→ **REQUIRED WORK**: When you reach the line in the listing below that contains "# Terminology", begin returning lines exactly as written, and stop after the line that contains "Pair Disconnect - When". Return no other lines.

→ **RECORDS TO PROCESS**:
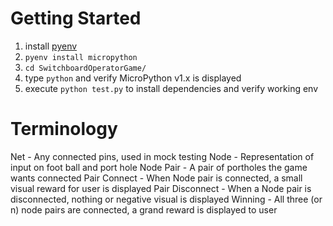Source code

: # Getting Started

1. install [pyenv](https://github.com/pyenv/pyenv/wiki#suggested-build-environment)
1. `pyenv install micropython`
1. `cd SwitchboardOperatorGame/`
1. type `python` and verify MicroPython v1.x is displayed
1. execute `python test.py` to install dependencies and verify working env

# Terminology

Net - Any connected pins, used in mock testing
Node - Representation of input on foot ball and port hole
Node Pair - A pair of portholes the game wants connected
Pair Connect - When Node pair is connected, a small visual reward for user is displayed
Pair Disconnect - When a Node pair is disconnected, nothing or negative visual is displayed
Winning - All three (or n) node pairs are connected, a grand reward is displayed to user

==

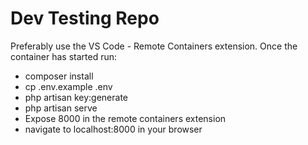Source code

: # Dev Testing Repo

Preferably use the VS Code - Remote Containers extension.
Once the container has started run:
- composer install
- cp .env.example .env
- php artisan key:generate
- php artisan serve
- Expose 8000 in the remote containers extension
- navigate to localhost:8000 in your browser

* * *

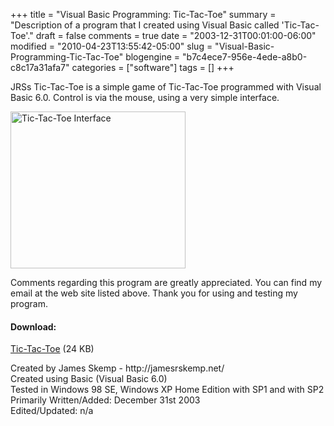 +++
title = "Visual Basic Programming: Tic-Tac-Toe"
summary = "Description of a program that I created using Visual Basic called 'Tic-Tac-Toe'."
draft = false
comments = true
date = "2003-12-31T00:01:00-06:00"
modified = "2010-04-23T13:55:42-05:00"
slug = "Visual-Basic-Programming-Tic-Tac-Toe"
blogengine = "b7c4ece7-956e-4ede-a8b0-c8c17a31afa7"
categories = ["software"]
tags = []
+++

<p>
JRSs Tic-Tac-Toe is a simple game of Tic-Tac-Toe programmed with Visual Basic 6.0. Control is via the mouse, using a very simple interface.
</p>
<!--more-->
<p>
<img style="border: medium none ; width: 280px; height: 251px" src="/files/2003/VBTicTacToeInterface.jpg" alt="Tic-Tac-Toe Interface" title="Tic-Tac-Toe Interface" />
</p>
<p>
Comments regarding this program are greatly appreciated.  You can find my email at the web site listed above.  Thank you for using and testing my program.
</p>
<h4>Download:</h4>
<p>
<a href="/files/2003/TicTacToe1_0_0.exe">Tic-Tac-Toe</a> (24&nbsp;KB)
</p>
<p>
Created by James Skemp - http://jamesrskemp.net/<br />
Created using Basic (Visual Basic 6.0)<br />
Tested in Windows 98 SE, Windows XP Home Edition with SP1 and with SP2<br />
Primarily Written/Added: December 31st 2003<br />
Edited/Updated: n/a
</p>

→ **ANSWER FOR THIS EXERCISE**:
# Terminology

Net - Any connected pins, used in mock testing
Node - Representation of input on foot ball and port hole
Node Pair - A pair of portholes the game wants connected
Pair Connect - When Node pair is connected, a small visual reward for user is displayed
Pair Disconnect - When a Node pair is disconnected, nothing or negative visual is displayed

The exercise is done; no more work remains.